I don’t remember being troubled by a lot of rules when I was a kid. While it wasn’t exactly anarchy at my house, like most children of the ’70s, my brother and I were allowed to watch violent cartoons and ride seesaws without helmets and do “science experiments” in friends’ basements unsupervised. But on the subject of breakfast, my parents were inflexible: We were to consume no sugary cereals, which left us with some fairly grim options — Total, Product 19, and, on a good day, Corn Flakes. If I wanted a heaping bowl of Grins & Smiles & Giggles & Laughs, I had to sleep over at a friend’s house. So it’s no surprise, really, that as soon as I got to college my second act of rebellion (after buying and chain-smoking a pack of Marlboro 100s) was to start eating Cap’n Crunch, preferably with Crunch Berries, three times a day.
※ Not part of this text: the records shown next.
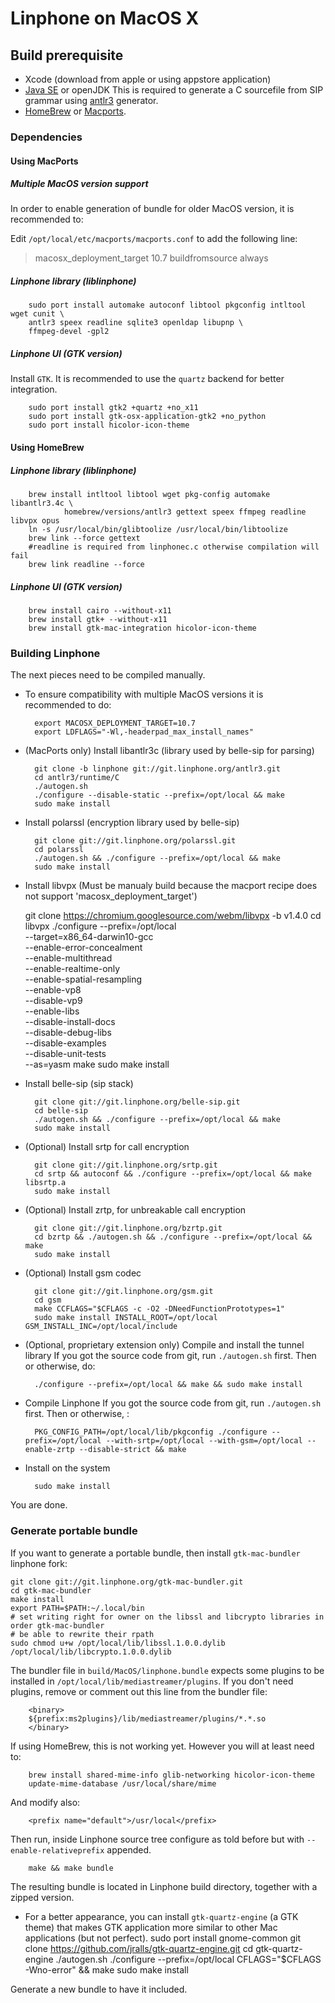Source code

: # Linphone on MacOS X

## Build prerequisite

* Xcode (download from apple or using appstore application)
* [Java SE](http://www.oracle.com/technetwork/java/javase/downloads/index.html) or openJDK
 This is required to generate a C sourcefile from SIP grammar using [antlr3](http://www.antlr3.org/) generator.
* [HomeBrew](http://brew.sh) or [Macports](http://www.macports.org/).

### Dependencies

#### Using MacPorts

##### Multiple MacOS version support

In order to enable generation of bundle for older MacOS version, it is recommended to:

 Edit `/opt/local/etc/macports/macports.conf` to add the following line:

 > macosx_deployment_target 10.7
 > buildfromsource always


##### Linphone library (liblinphone)

        sudo port install automake autoconf libtool pkgconfig intltool wget cunit \
        antlr3 speex readline sqlite3 openldap libupnp \
        ffmpeg-devel -gpl2

##### Linphone UI (GTK version)

Install `GTK`. It is recommended to use the `quartz` backend for better integration.

        sudo port install gtk2 +quartz +no_x11
        sudo port install gtk-osx-application-gtk2 +no_python
        sudo port install hicolor-icon-theme

#### Using HomeBrew

##### Linphone library (liblinphone)

        brew install intltool libtool wget pkg-config automake libantlr3.4c \
                homebrew/versions/antlr3 gettext speex ffmpeg readline libvpx opus
        ln -s /usr/local/bin/glibtoolize /usr/local/bin/libtoolize
        brew link --force gettext
        #readline is required from linphonec.c otherwise compilation will fail
        brew link readline --force

##### Linphone UI (GTK version)

        brew install cairo --without-x11
        brew install gtk+ --without-x11
        brew install gtk-mac-integration hicolor-icon-theme

### Building Linphone

The next pieces need to be compiled manually.

* To ensure compatibility with multiple MacOS versions it is recommended to do:

        export MACOSX_DEPLOYMENT_TARGET=10.7
        export LDFLAGS="-Wl,-headerpad_max_install_names"

* (MacPorts only) Install libantlr3c (library used by belle-sip for parsing)

        git clone -b linphone git://git.linphone.org/antlr3.git
        cd antlr3/runtime/C
        ./autogen.sh
        ./configure --disable-static --prefix=/opt/local && make
        sudo make install

* Install polarssl (encryption library used by belle-sip)

        git clone git://git.linphone.org/polarssl.git
        cd polarssl
        ./autogen.sh && ./configure --prefix=/opt/local && make
        sudo make install

* Install libvpx (Must be manualy build because the macport recipe does not support 'macosx_deployment_target')

	git clone https://chromium.googlesource.com/webm/libvpx -b v1.4.0
	cd libvpx
	./configure --prefix=/opt/local \
		--target=x86_64-darwin10-gcc \
	        --enable-error-concealment \
	        --enable-multithread \
	        --enable-realtime-only \
	        --enable-spatial-resampling \
	        --enable-vp8 \
	        --disable-vp9 \
	        --enable-libs \
	        --disable-install-docs \
	        --disable-debug-libs \
	        --disable-examples \
	        --disable-unit-tests \
	        --as=yasm
	make
	sudo make install

* Install belle-sip (sip stack)

        git clone git://git.linphone.org/belle-sip.git
        cd belle-sip
        ./autogen.sh && ./configure --prefix=/opt/local && make
        sudo make install

* (Optional) Install srtp for call encryption

        git clone git://git.linphone.org/srtp.git
        cd srtp && autoconf && ./configure --prefix=/opt/local && make libsrtp.a
        sudo make install

* (Optional) Install zrtp, for unbreakable call encryption

        git clone git://git.linphone.org/bzrtp.git
        cd bzrtp && ./autogen.sh && ./configure --prefix=/opt/local && make
        sudo make install

* (Optional) Install gsm codec

        git clone git://git.linphone.org/gsm.git
        cd gsm
        make CCFLAGS="$CFLAGS -c -O2 -DNeedFunctionPrototypes=1"
        sudo make install INSTALL_ROOT=/opt/local GSM_INSTALL_INC=/opt/local/include

* (Optional, proprietary extension only) Compile and install the tunnel library
 If you got the source code from git, run `./autogen.sh` first.
 Then or otherwise, do:

        ./configure --prefix=/opt/local && make && sudo make install

* Compile Linphone
 If you got the source code from git, run `./autogen.sh` first.
 Then or otherwise, :

        PKG_CONFIG_PATH=/opt/local/lib/pkgconfig ./configure --prefix=/opt/local --with-srtp=/opt/local --with-gsm=/opt/local --enable-zrtp --disable-strict && make

* Install on the system

        sudo make install

 You are done.

### Generate portable bundle

If you want to generate a portable bundle, then install `gtk-mac-bundler` linphone fork:

	git clone git://git.linphone.org/gtk-mac-bundler.git
	cd gtk-mac-bundler
	make install
    export PATH=$PATH:~/.local/bin
	# set writing right for owner on the libssl and libcrypto libraries in order gtk-mac-bundler
	# be able to rewrite their rpath
	sudo chmod u+w /opt/local/lib/libssl.1.0.0.dylib /opt/local/lib/libcrypto.1.0.0.dylib

The bundler file in `build/MacOS/linphone.bundle` expects some plugins to be installed in `/opt/local/lib/mediastreamer/plugins`.
If you don't need plugins, remove or comment out this line from the bundler file:

        <binary>
        ${prefix:ms2plugins}/lib/mediastreamer/plugins/*.*.so
        </binary>

If using HomeBrew, this is not working yet. However you will at least need to:

        brew install shared-mime-info glib-networking hicolor-icon-theme
        update-mime-database /usr/local/share/mime

 And modify also:

        <prefix name="default">/usr/local</prefix>

Then run, inside Linphone source tree configure as told before but with `--enable-relativeprefix` appended.

        make && make bundle

The resulting bundle is located in Linphone build directory, together with a zipped version.

* For a better appearance, you can install `gtk-quartz-engine` (a GTK theme) that makes GTK application more similar to other Mac applications (but not perfect).
	sudo port install gnome-common
	git clone https://github.com/jralls/gtk-quartz-engine.git
	cd gtk-quartz-engine
	./autogen.sh
	./configure --prefix=/opt/local CFLAGS="$CFLAGS -Wno-error" && make
	sudo make install

Generate a new bundle to have it included.





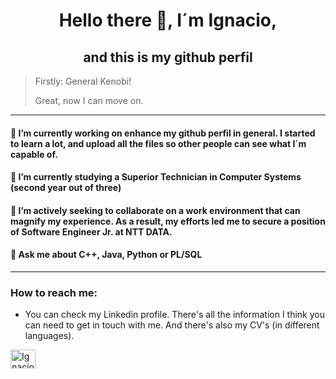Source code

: <h1 align="center">Hello there 👋, I´m Ignacio,</h1>
<h2 align="center"> and this is my github perfil</h2>

>Firstly: General Kenobi!
>
>Great, now I can move on.
----


#### 🔭 I’m currently working on enhance my github perfil in general. I started to learn a lot, and upload all the files so other people can see what I´m capable of.

#### 🌱 I’m currently studying a Superior Technician in Computer Systems (second year out of three)

#### 👯 I’m actively seeking to collaborate on a work environment that can magnify my experience. As a result, my efforts led me to secure a position of Software Engineer Jr. at NTT DATA.

#### 💬 Ask me about **C++, Java, Python or PL/SQL**

----
###  How to reach me: 
- You can check my Linkedin profile. There's all the information I think you can need to get in touch with me. And there's also my CV's (in different languages).
<p align="left">
<a href="https://www.linkedin.com/in/ignacio-daniel-garc%C3%ADa-9a75a222a/" target="_blank" rel="noreferrer"><img align="center" src="https://raw.githubusercontent.com/rahuldkjain/github-profile-readme-generator/master/src/images/icons/Social/linked-in-alt.svg" alt="Ignacio-Daniel-Garcia" height="30" width="40" /></a>
</p>

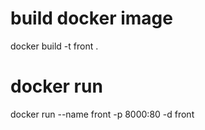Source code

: # build docker image
docker build -t front .

# docker run
docker run --name front -p 8000:80 -d front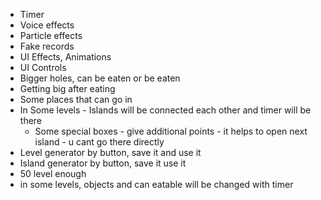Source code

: * Timer
* Voice effects
* Particle effects
* Fake records 
* UI Effects, Animations
* UI Controls 
* Bigger holes, can be eaten or be eaten 
* Getting big after eating
* Some places that can go in 
* In Some levels - Islands will be connected each other and timer will be there
  * Some special boxes - give additional points - it helps to open next island - u cant go there directly  
* Level generator by button, save it and use it
* Island generator by button, save it use it
* 50 level enough
* in some levels, objects and can eatable will be changed with timer


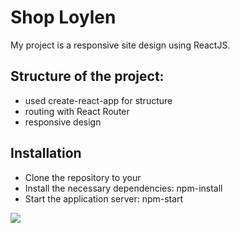 # Shop Loylen

My project is a responsive site design using ReactJS.

## Structure of the project:

* used create-react-app for structure
* routing with React Router
* responsive design

## Installation
* Clone the repository to your
* Install the necessary dependencies: npm-install
* Start the application server: npm-start

![](D:\1.png)



  
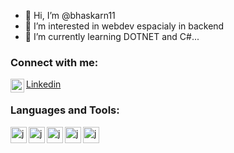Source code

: - 👋 Hi, I’m @bhaskarn11
- 👀 I’m interested in webdev espacialy in backend
- 🌱 I’m currently learning DOTNET and C#...

### Connect with me:
<img align="left" alt="codeSTACKr | LinkedIn" width="22px" src="https://simpleicons.org/icons/linkedin.svg" />[Linkedin](https://linkedin.com/in/bhaskarnar)

### Languages and Tools:
<img align="left" alt="java" width="26px" src="https://simpleicons.org/icons/python.svg" />
<img align="left" alt="java" width="26px" src="https://simpleicons.org/icons/javascript.svg" />
<img align="left" alt="java" width="26px" src="https://simpleicons.org/icons/c.svg" />
<img align="left" alt="java" width="26px" src="https://simpleicons.org/icons/java.svg" />
<img align="left" alt="java" width="26px" src="https://simpleicons.org/icons/git.svg" />

<!---
bhaskarn11/bhaskarn11 is a ✨ special ✨ repository because its `README.md` (this file) appears on your GitHub profile.
You can click the Preview link to take a look at your changes.
--->
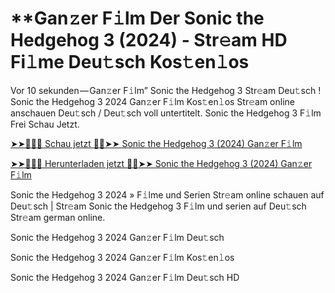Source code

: <h1>**Gan𝚣er F𝚒lm Der Sonic the Hedgehog 3 (2024) - Str𝚎am HD Fi𝚕me Deu𝚝sch Kos𝚝en𝚕os</h1>

Vor 10 sekunden — Gan𝚣er F𝚒lm” Sonic the Hedgehog 3 Str𝚎am Deu𝚝sch ! Sonic the Hedgehog 3 2024 Gan𝚣er F𝚒lm Kos𝚝en𝚕os Str𝚎am online anschauen Deu𝚝sch / Deu𝚝sch voll untertitelt. Sonic the Hedgehog 3 F𝚒lm Frei Schau Jetzt.

[➤➤🔴✅📱 Schau jetzt 🔴✅➤➤ Sonic the Hedgehog 3 (2024) Gan𝚣er F𝚒lm](https://tinyurl.com/mr2weu5z)

[➤➤🔴✅📱 Herunterladen jetzt 🔴✅➤➤ Sonic the Hedgehog 3 (2024) Gan𝚣er F𝚒lm](https://tinyurl.com/mr2weu5z)

Sonic the Hedgehog 3 2024 » F𝚒lme und Serien Str𝚎am online schauen auf Deu𝚝sch | Str𝚎am Sonic the Hedgehog 3 F𝚒lm und serien auf Deu𝚝sch Str𝚎am german online.

Sonic the Hedgehog 3 2024 Gan𝚣er F𝚒lm Deu𝚝sch

Sonic the Hedgehog 3 2024 Gan𝚣er F𝚒lm Kos𝚝en𝚕os

Sonic the Hedgehog 3 2024 Gan𝚣er F𝚒lm Deu𝚝sch HD
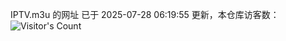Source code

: IPTV.m3u 的网址 已于 2025-07-28 06:19:55 更新，本仓库访客数：![Visitor's Count](https://profile-counter.glitch.me/hero1898_tv/count.svg)
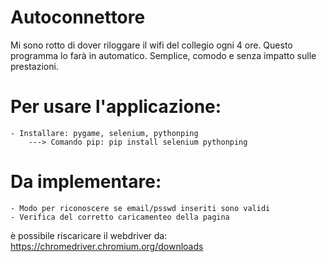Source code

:# Autoconnettore
Mi sono rotto di dover riloggare il wifi del collegio ogni 4 ore. Questo programma lo farà in automatico. Semplice, comodo e senza impatto sulle prestazioni.

# Per usare l'applicazione:
    - Installare: pygame, selenium, pythonping
        ---> Comando pip: pip install selenium pythonping

# Da implementare:
    - Modo per riconoscere se email/psswd inseriti sono validi
    - Verifica del corretto caricamenteo della pagina

è possibile riscaricare il webdriver da: https://chromedriver.chromium.org/downloads
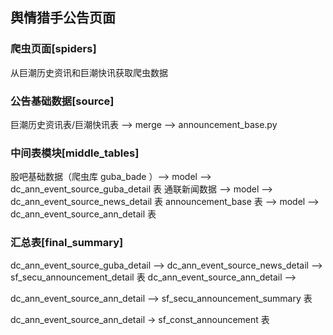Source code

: ## 舆情猎手公告页面


### 爬虫页面[spiders]
从巨潮历史资讯和巨潮快讯获取爬虫数据 


### 公告基础数据[source]
巨潮历史资讯表/巨潮快讯表 --> merge -->  announcement_base.py


### 中间表模块[middle_tables]
股吧基础数据（爬虫库 guba_bade ）--> model --> dc_ann_event_source_guba_detail 表 
通联新闻数据                    --> model --> dc_ann_event_source_news_detail 表 
announcement_base 表           --> model --> dc_ann_event_source_ann_detail  表


### 汇总表[final_summary]
dc_ann_event_source_guba_detail -->
dc_ann_event_source_news_detail -->  sf_secu_announcement_detail 表 
dc_ann_event_source_ann_detail --> 

dc_ann_event_source_ann_detail --> sf_secu_announcement_summary 表 

dc_ann_event_source_ann_detail -> sf_const_announcement 表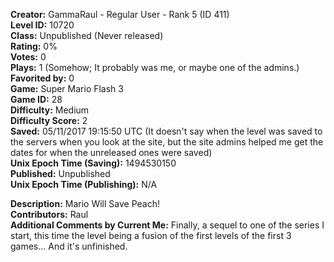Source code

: **Creator:** GammaRaul - Regular User - Rank 5 (ID 411) <br>
**Level ID:** 10720 <br>
**Class:** Unpublished (Never released) <br>
**Rating:** 0% <br>
**Votes:** 0 <br>
**Plays:** 1 (Somehow; It probably was me, or maybe one of the admins.) <br>
**Favorited by:** 0 <br>
**Game:** Super Mario Flash 3 <br>
**Game ID:** 28 <br>
**Difficulty:** Medium <br>
**Difficulty Score:** 2 <br>
**Saved:** 05/11/2017 19:15:50 UTC (It doesn't say when the level was saved to the servers when you look at the site, but the site admins helped me get the dates for when the unreleased ones were saved) <br>
**Unix Epoch Time (Saving):** 1494530150 <br>
**Published:** Unpublished <br>
**Unix Epoch Time (Publishing):** N/A

**Description:** Mario Will Save Peach! <br>
**Contributors:** Raul <br>
**Additional Comments by Current Me:** Finally, a sequel to one of the series I start, this time the level being a fusion of the first levels of the first 3 games... And it's unfinished.
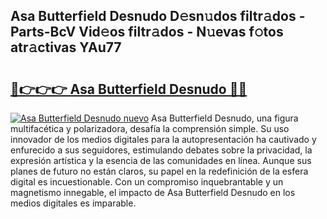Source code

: ## Asa Butterfield Desnudo D𝚎sn𝚞dos filtr𝚊dos - Parts-BcV Vid𝚎os filtr𝚊dos - N𝚞evas f𝚘tos atr𝚊ctivas YAu77

# <h2><a href="http://mbbjfe.tromn.icu/?c=Asa+Butterfield+Desnudo">🔗👉👉👉 Asa Butterfield Desnudo 🔗🔗</a></h2>

[![Asa Butterfield Desnudo nuevo](https://i.imgur.com/pEAQMta.gif)](http://mbbjfe.tromn.icu/?c=Asa+Butterfield+Desnudo)
Asa Butterfield Desnudo, una figura multifacética y polarizadora, desafía la comprensión simple. Su uso innovador de los medios digitales para la autopresentación ha cautivado y enfurecido a sus seguidores, estimulando debates sobre la privacidad, la expresión artística y la esencia de las comunidades en línea. Aunque sus planes de futuro no están claros, su papel en la redefinición de la esfera digital es incuestionable. Con un compromiso inquebrantable y un magnetismo innegable, el impacto de Asa Butterfield Desnudo en los medios digitales es imparable.
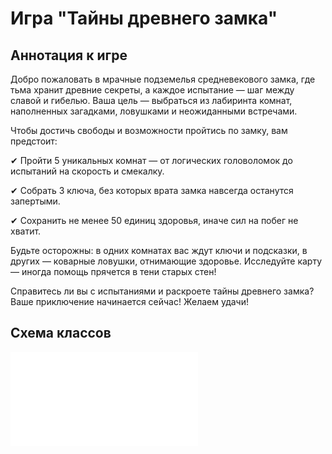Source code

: # Игра "Тайны древнего замка"
## Аннотация к игре
Добро пожаловать в мрачные подземелья средневекового замка, где тьма хранит древние секреты, а каждое испытание — шаг между славой и гибелью. Ваша цель — выбраться из лабиринта комнат, наполненных загадками, ловушками и неожиданными встречами.

Чтобы достичь свободы и возможности пройтись по замку, вам предстоит:

✔ Пройти 5 уникальных комнат — от логических головоломок до испытаний на скорость и смекалку.

✔ Собрать 3 ключа, без которых врата замка навсегда останутся запертыми.

✔ Сохранить не менее 50 единиц здоровья, иначе сил на побег не хватит.

Будьте осторожны: в одних комнатах вас ждут ключи и подсказки, в других — коварные ловушки, отнимающие здоровье. Исследуйте карту — иногда помощь прячется в тени старых стен!

Справитесь ли вы с испытаниями и раскроете тайны древнего замка? Ваше приключение начинается сейчас!
Желаем удачи!

## Схема классов
![Схема классов](source/Class_diagram.pdf)

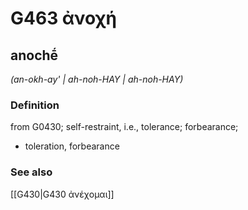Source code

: # G463 ἀνοχή

## anochḗ

_(an-okh-ay' | ah-noh-HAY | ah-noh-HAY)_

### Definition

from G0430; self-restraint, i.e., tolerance; forbearance; 

- toleration, forbearance

### See also

[[G430|G430 ἀνέχομαι]]
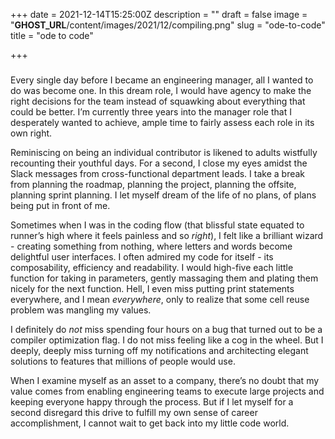 +++
date = 2021-12-14T15:25:00Z
description = ""
draft = false
image = "__GHOST_URL__/content/images/2021/12/compiling.png"
slug = "ode-to-code"
title = "ode to code"

+++


### 

Every single day before I became an engineering manager, all I wanted to do was become one. In this dream role, I would have agency to make the right decisions for the team instead of squawking about everything that could be better. I’m currently three years into the manager role that I desperately wanted to achieve, ample time to fairly assess each role in its own right.

Reminiscing on being an individual contributor is likened to adults wistfully recounting their youthful days. For a second, I close my eyes amidst the Slack messages from cross-functional department leads. I take a break from planning the roadmap, planning the project, planning the offsite, planning sprint planning. I let myself dream of the life of no plans, of plans being put in front of me. 

Sometimes when I was in the coding flow (that blissful state equated to runner’s high where it feels painless and so _right_), I felt like a brilliant wizard - creating something from nothing, where letters and words become delightful user interfaces. I often admired my code for itself - its composability, efficiency and readability. I would high-five each little function for taking in parameters, gently massaging them and plating them nicely for the next function. Hell, I even miss putting print statements everywhere, and I mean _everywhere_, only to realize that some cell reuse problem was mangling my values.

I definitely do _not_ miss spending four hours on a bug that turned out to be a compiler optimization flag. I do not miss feeling like a cog in the wheel. But I deeply, deeply miss turning off my notifications and architecting elegant solutions to features that millions of people would use.

When I examine myself as an asset to a company, there’s no doubt that my value comes from enabling engineering teams to execute large projects and keeping everyone happy through the process. But if I let myself for a second disregard this drive to fulfill my own sense of career accomplishment, I cannot wait to get back into my little code world.




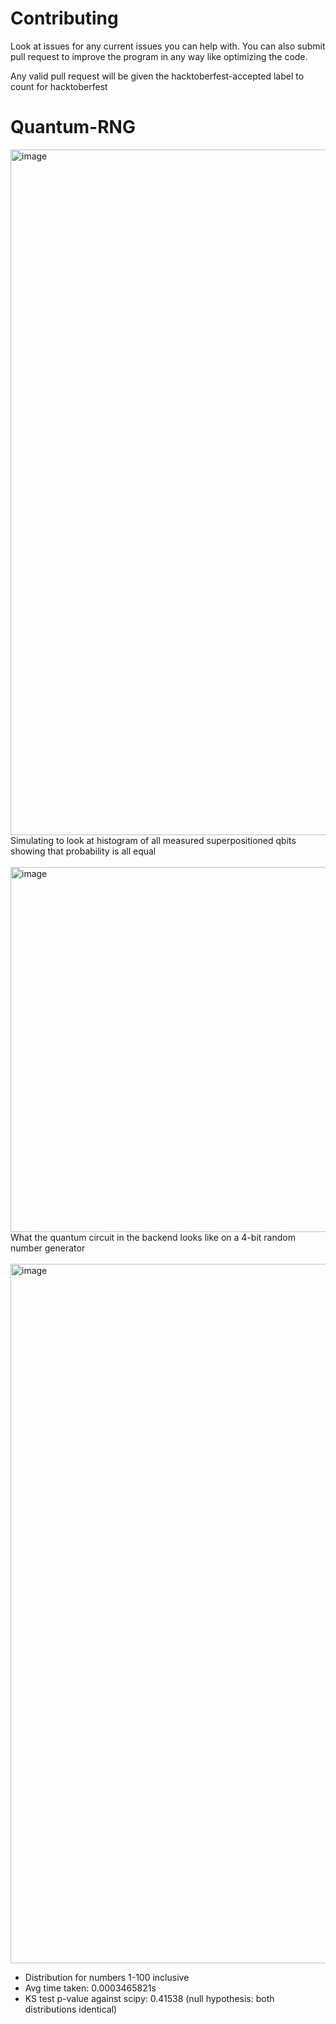 # Contributing
Look at issues for any current issues you can help with. You can also submit pull request to improve the program in any way like optimizing the code.

Any valid pull request will be given the hacktoberfest-accepted label to count for hacktoberfest

# Quantum-RNG

<img width="1097" alt="image" src="https://github.com/Elstuhn/Quantum-RNG/assets/66341506/a51112a8-2225-4424-812d-bcfb0dc69a37">
Simulating to look at histogram of all measured superpositioned qbits showing that probability is all equal
<br><br>

<img width="584" alt="image" src="https://github.com/Elstuhn/Quantum-RNG/assets/66341506/7b2fcc87-2f9b-433b-9fd3-3e365a2479bb">
<br>
What the quantum circuit in the backend looks like on a 4-bit random number generator
<br><br>
<img width="1119" alt="image" src="https://github.com/Elstuhn/Quantum-RNG/assets/66341506/3d025b80-9939-4640-90b7-1c0186170730">
<br>

- Distribution for numbers 1-100 inclusive
- Avg time taken: 0.0003465821s
- KS test p-value against scipy: 0.41538 (null hypothesis: both distributions identical)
According to one line of thinking, if you deprive your kids of the things they want, if you demonize those desires, they will obsess over them and eventually become that which you most feared. No TV? Your kid is destined to be an obese couch potato (hey, at least you won’t have to blow your Saturdays at the soccer field). Banning Barbies, Bratz, and Club Libby Lu makeovers? You might as well change your daughter’s name to Jamie Lynn or Britney because it’s obvious where she’s headed and it’s not going to be Yale. (I’m not sure how drugs, alcohol, and contraception factor into this equation, and as the mother of a 4-year-old and a 1-year-old, I’m hoping I have a good decade before I need to think about it.)

But my Trix-free childhood didn’t turn me into an overweight sugar freak with rotten teeth and jangly nerves, and eventually I even expanded my college diet to include tuna sandwiches and knishes. So maybe my parents’ approach — to be fairly loosey-goosey in all things except one — isn’t so crazy.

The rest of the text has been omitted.